**EXERCISE AIM**
Only the lines from the one with "(*yes the screen" through the end of the material below belong in the reply; transcribe them exactly.

[DATA EXCERPTS]

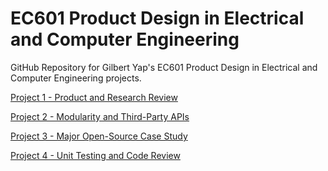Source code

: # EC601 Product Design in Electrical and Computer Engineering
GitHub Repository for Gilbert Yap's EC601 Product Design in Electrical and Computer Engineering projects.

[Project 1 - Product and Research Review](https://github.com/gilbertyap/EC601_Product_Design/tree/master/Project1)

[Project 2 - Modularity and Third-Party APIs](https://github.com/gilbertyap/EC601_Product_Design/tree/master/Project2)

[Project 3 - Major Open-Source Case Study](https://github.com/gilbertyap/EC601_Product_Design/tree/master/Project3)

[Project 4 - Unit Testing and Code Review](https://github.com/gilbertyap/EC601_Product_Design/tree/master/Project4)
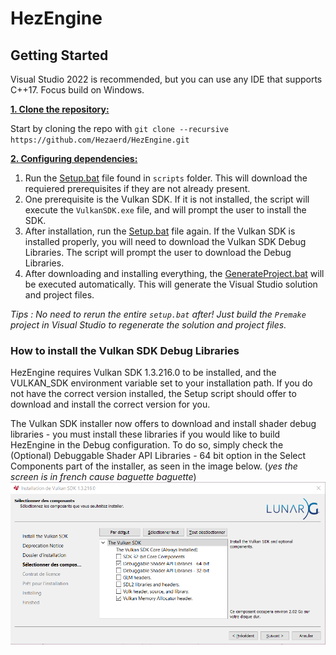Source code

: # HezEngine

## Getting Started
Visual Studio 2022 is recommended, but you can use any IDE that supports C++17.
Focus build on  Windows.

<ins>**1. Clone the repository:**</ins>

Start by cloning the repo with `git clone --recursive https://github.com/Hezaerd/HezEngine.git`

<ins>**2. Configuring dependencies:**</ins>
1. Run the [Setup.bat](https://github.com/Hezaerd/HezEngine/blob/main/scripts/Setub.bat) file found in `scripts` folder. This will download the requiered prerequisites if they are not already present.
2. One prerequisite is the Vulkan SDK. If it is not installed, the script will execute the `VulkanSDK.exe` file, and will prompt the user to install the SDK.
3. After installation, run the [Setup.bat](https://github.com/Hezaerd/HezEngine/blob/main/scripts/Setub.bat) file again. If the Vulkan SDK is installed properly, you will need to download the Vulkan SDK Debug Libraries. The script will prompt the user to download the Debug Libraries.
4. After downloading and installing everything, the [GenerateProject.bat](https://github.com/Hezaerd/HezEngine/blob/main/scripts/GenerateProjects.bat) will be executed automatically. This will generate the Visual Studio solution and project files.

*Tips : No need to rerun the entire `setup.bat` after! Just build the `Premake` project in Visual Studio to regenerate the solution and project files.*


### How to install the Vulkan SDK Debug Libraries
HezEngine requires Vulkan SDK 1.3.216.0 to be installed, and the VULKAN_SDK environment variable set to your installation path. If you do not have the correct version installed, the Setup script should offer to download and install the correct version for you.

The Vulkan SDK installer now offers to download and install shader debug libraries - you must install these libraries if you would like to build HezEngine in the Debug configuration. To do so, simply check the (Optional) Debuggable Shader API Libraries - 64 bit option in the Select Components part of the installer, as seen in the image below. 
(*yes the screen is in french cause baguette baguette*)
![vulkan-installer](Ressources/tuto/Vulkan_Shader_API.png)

[/DATA EXCERPTS]

**SOLUTION FOR THIS EXERCISE**
(*yes the screen is in french cause baguette baguette*)
![vulkan-installer](Ressources/tuto/Vulkan_Shader_API.png)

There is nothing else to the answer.